My favorite campfire was the very first one I had with my family the first time we ever went camping. My 3-year-old thought roasting marshmallows over an open fire was the greatest thing in the world. Once she had her fill of marshmallows, it was a perfect time to cuddle with her dad and watch the fire until she fell asleep. Along with the obvious rules concerning open fires at campgrounds, back yards or even in the woods, young children should never be left unsupervised. When our family camps, we draw a circle in the dirt around the fire pit where no one is allowed to go.

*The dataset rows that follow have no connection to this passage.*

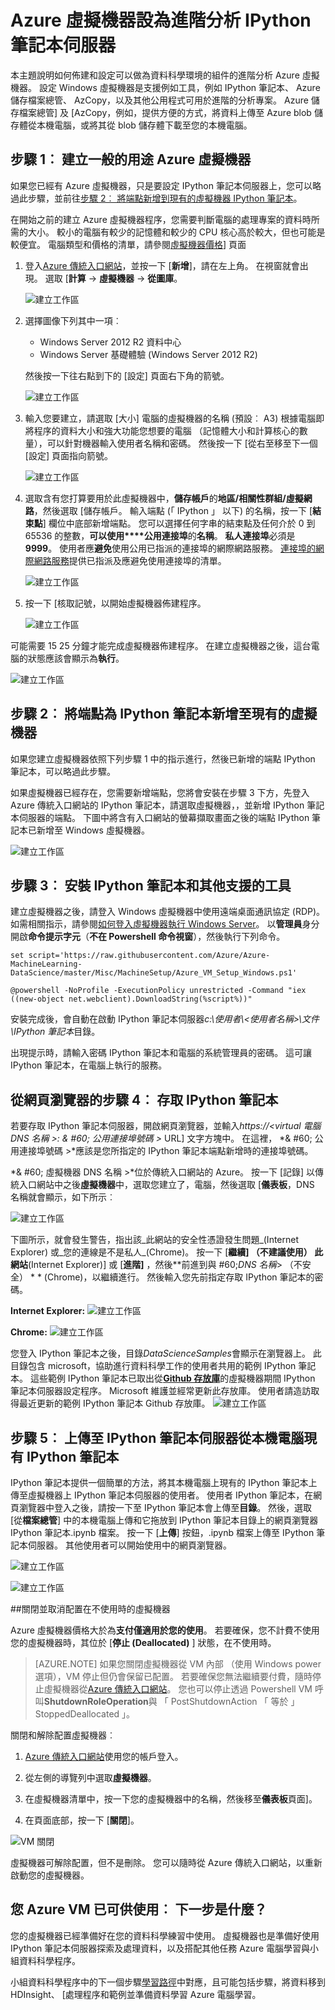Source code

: <properties
    pageTitle="設定為 IPython 筆記本伺服器虛擬機器 |Microsoft Azure"
    description="設定進階分析設定 Azure 虛擬機器資料科學環境中使用與 IPython 伺服器。"
    services="machine-learning"
    documentationCenter=""
    authors="bradsev"
    manager="jhubbard"
    editor="cgronlun"  />

<tags
    ms.service="machine-learning"
    ms.workload="data-services"
    ms.tgt_pltfrm="na"
    ms.devlang="na"
    ms.topic="article"
    ms.date="09/19/2016"
    ms.author="xibingao;bradsev" />

# <a name="set-up-an-azure-virtual-machine-as-an-ipython-notebook-server-for-advanced-analytics"></a>Azure 虛擬機器設為進階分析 IPython 筆記本伺服器

本主題說明如何佈建和設定可以做為資料科學環境的組件的進階分析 Azure 虛擬機器。 設定 Windows 虛擬機器是支援例如工具，例如 IPython 筆記本、 Azure 儲存檔案總管、 AzCopy，以及其他公用程式可用於進階的分析專案。 Azure 儲存檔案總管] 及 [AzCopy，例如，提供方便的方式，將資料上傳至 Azure blob 儲存體從本機電腦，或將其從 blob 儲存體下載至您的本機電腦。

## <a name="create-vm"></a>步驟 1︰ 建立一般的用途 Azure 虛擬機器

如果您已經有 Azure 虛擬機器，只是要設定 IPython 筆記本伺服器上，您可以略過此步驟，並前往[步驟 2︰ 將端點新增到現有的虛擬機器 IPython 筆記本](#add-endpoint)。

在開始之前的建立 Azure 虛擬機器程序，您需要判斷電腦的處理專案的資料時所需的大小。 較小的電腦有較少的記憶體和較少的 CPU 核心高於較大，但也可能是較便宜。 電腦類型和價格的清單，請參閱<a href="http://azure.microsoft.com/pricing/details/virtual-machines/" target="_blank">虛擬機器價格</a>] 頁面

1. 登入<a href="https://manage.windowsazure.com" target="_blank">Azure 傳統入口網站</a>，並按一下 [**新增**]，請在左上角。 在視窗就會出現。 選取 [**計算** -> **虛擬機器** -> **從圖庫**。

    ![建立工作區][24]

2. 選擇圖像下列其中一項︰

    * Windows Server 2012 R2 資料中心
    * Windows Server 基礎體驗 (Windows Server 2012 R2)

    然後按一下往右點到下的 [設定] 頁面右下角的箭號。

    ![建立工作區][25]

3. 輸入您要建立，請選取 [大小] 電腦的虛擬機器的名稱 (預設︰ A3) 根據電腦即將程序的資料大小和強大功能您想要的電腦 （記憶體大小和計算核心的數量），可以針對機器輸入使用者名稱和密碼。 然後按一下 [從右至移至下一個 [設定] 頁面指向箭號。

    ![建立工作區][26]

4. 選取含有您打算要用於此虛擬機器中，**儲存帳戶**的**地區/相關性群組/虛擬網路**，然後選取 [儲存帳戶。 輸入端點 (「 IPython 」 以下) 的名稱，按一下 [**結束點**] 欄位中底部新增端點。 您可以選擇任何字串的結束點及任何介於 0 到 65536 的整數，**可以使用****公用連接埠**的**名稱**。 **私人連接埠**必須是**9999**。 使用者應**避免**使用公用已指派的連接埠的網際網路服務。 <a href="http://www.chebucto.ns.ca/~rakerman/port-table.html" target="_blank">連接埠的網際網路服務</a>提供已指派及應避免使用連接埠的清單。

    ![建立工作區][27]

5. 按一下 [核取記號，以開始虛擬機器佈建程序。

    ![建立工作區][28]


可能需要 15 25 分鐘才能完成虛擬機器佈建程序。 在建立虛擬機器之後，這台電腦的狀態應該會顯示為**執行**。

![建立工作區][29]

## <a name="add-endpoint"></a>步驟 2︰ 將端點為 IPython 筆記本新增至現有的虛擬機器

如果您建立虛擬機器依照下列步驟 1 中的指示進行，然後已新增的端點 IPython 筆記本，可以略過此步驟。

如果虛擬機器已經存在，您需要新增端點，您將會安裝在步驟 3 下方，先登入 Azure 傳統入口網站的 IPython 筆記本，請選取虛擬機器，，並新增 IPython 筆記本伺服器的端點。 下圖中將含有入口網站的螢幕擷取畫面之後的端點 IPython 筆記本已新增至 Windows 虛擬機器。

![建立工作區][17]

## <a name="run-commands"></a>步驟 3︰ 安裝 IPython 筆記本和其他支援的工具

建立虛擬機器之後，請登入 Windows 虛擬機器中使用遠端桌面通訊協定 (RDP)。 如需相關指示，請參閱[如何登入虛擬機器執行 Windows Server](../virtual-machines/virtual-machines-windows-classic-connect-logon.md)。 以**管理員**身分開啟**命令提示字元**（**不在 Powershell 命令視窗**），然後執行下列命令。

    set script='https://raw.githubusercontent.com/Azure/Azure-MachineLearning-DataScience/master/Misc/MachineSetup/Azure_VM_Setup_Windows.ps1'

    @powershell -NoProfile -ExecutionPolicy unrestricted -Command "iex ((new-object net.webclient).DownloadString(%script%))"

安裝完成後，會自動在啟動 IPython 筆記本伺服器*c:\\使用者\\\<使用者名稱\>\\文件\\IPython 筆記本*目錄。

出現提示時，請輸入密碼 IPython 筆記本和電腦的系統管理員的密碼。 這可讓 IPython 筆記本，在電腦上執行的服務。

## <a name="access"></a>從網頁瀏覽器的步驟 4︰ 存取 IPython 筆記本
若要存取 IPython 筆記本伺服器，開啟網頁瀏覽器，並輸入*https://&#60;virtual 電腦 DNS 名稱 >: & #60; 公用連接埠號碼 >* URL] 文字方塊中。 在這裡， *& #60; 公用連接埠號碼 >*應該是您所指定的 IPython 筆記本端點新增時的連接埠號碼。

*& #60; 虛擬機器 DNS 名稱 >*位於傳統入口網站的 Azure。 按一下 [記錄] 以傳統入口網站中之後**虛擬機器**中，選取您建立了，電腦，然後選取 [**儀表板**，DNS 名稱就會顯示，如下所示︰

![建立工作區][19]

下圖所示，就會發生警告，指出該_此網站的安全性憑證發生問題_(Internet Explorer) 或_您的連線是不是私人_(Chrome)。 按一下 [**繼續] （不建議使用） 此網站**(Internet Explorer)] 或 [**進階]** ，然後**前進到與 #60;*DNS 名稱*> （不安全） * * (Chrome)，以繼續進行。 然後輸入您先前指定存取 IPython 筆記本的密碼。

**Internet Explorer:**
![建立工作區][20]

**Chrome:**
![建立工作區][21]

您登入 IPython 筆記本之後，目錄*DataScienceSamples*會顯示在瀏覽器上。 此目錄包含 microsoft，協助進行資料科學工作的使用者共用的範例 IPython 筆記本。 這些範例 IPython 筆記本已取出從[**Github 存放庫**](https://github.com/Azure/Azure-MachineLearning-DataScience/tree/master/Misc/DataScienceProcess/iPythonNotebooks)的虛擬機器期間 IPython 筆記本伺服器設定程序。 Microsoft 維護並經常更新此存放庫。 使用者請造訪取得最近更新的範例 IPython 筆記本 Github 存放庫。
![建立工作區][18]

## <a name="upload"></a>步驟 5︰ 上傳至 IPython 筆記本伺服器從本機電腦現有 IPython 筆記本

IPython 筆記本提供一個簡單的方法，將其本機電腦上現有的 IPython 筆記本上傳至虛擬機器上 IPython 筆記本伺服器的使用者。 使用者 IPython 筆記本，在網頁瀏覽器中登入之後，請按一下至 IPython 筆記本會上傳至**目錄**。 然後，選取 [從**檔案總管**] 中的本機電腦上傳和它拖放到 IPython 筆記本目錄上的網頁瀏覽器 IPython 筆記本.ipynb 檔案。 按一下 [**上傳**] 按鈕，.ipynb 檔案上傳至 IPython 筆記本伺服器。 其他使用者可以開始使用中的網頁瀏覽器。

![建立工作區][22]

![建立工作區][23]


##<a name="shutdown"></a>關閉並取消配置在不使用時的虛擬機器

Azure 虛擬機器價格大於為**支付僅適用於您的使用**。 若要確保，您不計費不使用您的虛擬機器時，其位於 [**停止 (Deallocated)** ] 狀態，在不使用時。

> [AZURE.NOTE] 如果您關閉虛擬機器從 VM 內部 （使用 Windows power 選項），VM 停止但仍會保留已配置。 若要確保您無法繼續要付費，隨時停止虛擬機器從[Azure 傳統入口網站](http://manage.windowsazure.com/)。 您也可以停止透過 Powershell VM 呼叫**ShutdownRoleOperation**與 「 PostShutdownAction 「 等於 」 StoppedDeallocated 」。

關閉和解除配置虛擬機器︰

1. [Azure 傳統入口網站](http://manage.windowsazure.com/)使用您的帳戶登入。  

2. 從左側的導覽列中選取**虛擬機器**。

3. 在虛擬機器清單中，按一下您的虛擬機器中的名稱，然後移至**儀表板**頁面]。

4. 在頁面底部，按一下 [**關閉**]。

![VM 關閉][15]

虛擬機器可解除配置，但不是刪除。 您可以隨時從 Azure 傳統入口網站，以重新啟動您的虛擬機器。

## <a name="your-azure-vm-is-ready-to-use-whats-next"></a>您 Azure VM 已可供使用︰ 下一步是什麼？

您的虛擬機器已經準備好在您的資料科學練習中使用。 虛擬機器也是準備好使用 IPython 筆記本伺服器探索及處理資料，以及搭配其他任務 Azure 電腦學習與小組資料科學程序。

小組資料科學程序中的下一個步驟[學習路徑](https://azure.microsoft.com/documentation/learning-paths/cortana-analytics-process/)中對應，且可能包括步驟，將資料移到 HDInsight、 [處理程序和範例並準備資料學習 Azure 電腦學習。


[15]: ./media/machine-learning-data-science-setup-virtual-machine/vmshutdown.png
[17]: ./media/machine-learning-data-science-setup-virtual-machine/add-endpoints-after-creation.png
[18]: ./media/machine-learning-data-science-setup-virtual-machine/sample-ipnbs.png
[19]: ./media/machine-learning-data-science-setup-virtual-machine/dns-name-and-host-name.png
[20]: ./media/machine-learning-data-science-setup-virtual-machine/browser-warning-ie.png
[21]: ./media/machine-learning-data-science-setup-virtual-machine/browser-warning.png
[22]: ./media/machine-learning-data-science-setup-virtual-machine/upload-ipnb-1.png
[23]: ./media/machine-learning-data-science-setup-virtual-machine/upload-ipnb-2.png
[24]: ./media/machine-learning-data-science-setup-virtual-machine/create-virtual-machine-1.png
[25]: ./media/machine-learning-data-science-setup-virtual-machine/create-virtual-machine-2.png
[26]: ./media/machine-learning-data-science-setup-virtual-machine/create-virtual-machine-3.png
[27]: ./media/machine-learning-data-science-setup-virtual-machine/create-virtual-machine-4.png
[28]: ./media/machine-learning-data-science-setup-virtual-machine/create-virtual-machine-5.png
[29]: ./media/machine-learning-data-science-setup-virtual-machine/create-virtual-machine-6.png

Any marshmallow roasting is done with long sticks and is watched carefully for “flare ups.” In my opinion, the perfect roasted marshmallow takes years and years of practice, along with bags and bags of research material. I encourage everyone at a campfire to practice roasting marshmallows until they are ready for bed or about to pass out from all the sugar. With over twenty years of research, here are a few tips to help make marshmallow roasting worthy of becoming an Olympic event:

– Find a long dry stick. Never cut branches off trees. Look around the roots of trees. The best ones disguise themselves with a lot of little branches. These can be carefully removed by an adult with a sharp knife.

– The tip should come to a point to make placing the marshmallow onto the stick a smooth process.

– Never roast the marshmallow over a flame. For maximum roasting keep the marshmallow over the hot coals. This allows you to use a steady heat source. Flames are inconsistent.

– Continuously rotate the stick using one of two methods: Using only one hand, slowly rotate your wrist to left. Once you’ve reached the farthest point of rotation immediately begin a slow rotation to the right.

– The two-handed method involves using one hand as the “anchor” close to the middle of the stick and the other rotating the stick using the thumb, index and middle fingers. This motion is similar to using a screwdriver.

Variations of these techniques are also acceptable. The ideal marshmallow is one that has achieved a light darkening around the entire marshmallow except for the bottom. When removed from the campfire, the standard blow of approximately 3 seconds is used to remove any hot spots.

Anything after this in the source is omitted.